● **YOUR GOAL**
Your job is to copy the data that follows exactly, every line included.

[Items from a dataset]
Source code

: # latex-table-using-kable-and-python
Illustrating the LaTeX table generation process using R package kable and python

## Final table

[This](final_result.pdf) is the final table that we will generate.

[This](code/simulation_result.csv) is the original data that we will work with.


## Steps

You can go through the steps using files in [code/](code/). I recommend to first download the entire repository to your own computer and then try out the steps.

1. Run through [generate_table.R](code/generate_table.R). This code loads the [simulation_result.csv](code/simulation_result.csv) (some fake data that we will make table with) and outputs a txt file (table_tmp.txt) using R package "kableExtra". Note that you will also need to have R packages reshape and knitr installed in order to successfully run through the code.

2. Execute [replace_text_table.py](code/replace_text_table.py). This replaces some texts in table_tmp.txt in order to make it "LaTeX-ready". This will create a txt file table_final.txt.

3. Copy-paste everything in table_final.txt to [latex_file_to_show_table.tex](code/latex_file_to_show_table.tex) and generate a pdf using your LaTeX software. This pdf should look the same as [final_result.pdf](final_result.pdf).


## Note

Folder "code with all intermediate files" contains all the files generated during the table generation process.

● **WORKED SOLUTION**
Source code

: # latex-table-using-kable-and-python
Illustrating the LaTeX table generation process using R package kable and python

## Final table

[This](final_result.pdf) is the final table that we will generate.

[This](code/simulation_result.csv) is the original data that we will work with.


## Steps

You can go through the steps using files in [code/](code/). I recommend to first download the entire repository to your own computer and then try out the steps.

1. Run through [generate_table.R](code/generate_table.R). This code loads the [simulation_result.csv](code/simulation_result.csv) (some fake data that we will make table with) and outputs a txt file (table_tmp.txt) using R package "kableExtra". Note that you will also need to have R packages reshape and knitr installed in order to successfully run through the code.

2. Execute [replace_text_table.py](code/replace_text_table.py). This replaces some texts in table_tmp.txt in order to make it "LaTeX-ready". This will create a txt file table_final.txt.

3. Copy-paste everything in table_final.txt to [latex_file_to_show_table.tex](code/latex_file_to_show_table.tex) and generate a pdf using your LaTeX software. This pdf should look the same as [final_result.pdf](final_result.pdf).


## Note

Folder "code with all intermediate files" contains all the files generated during the table generation process.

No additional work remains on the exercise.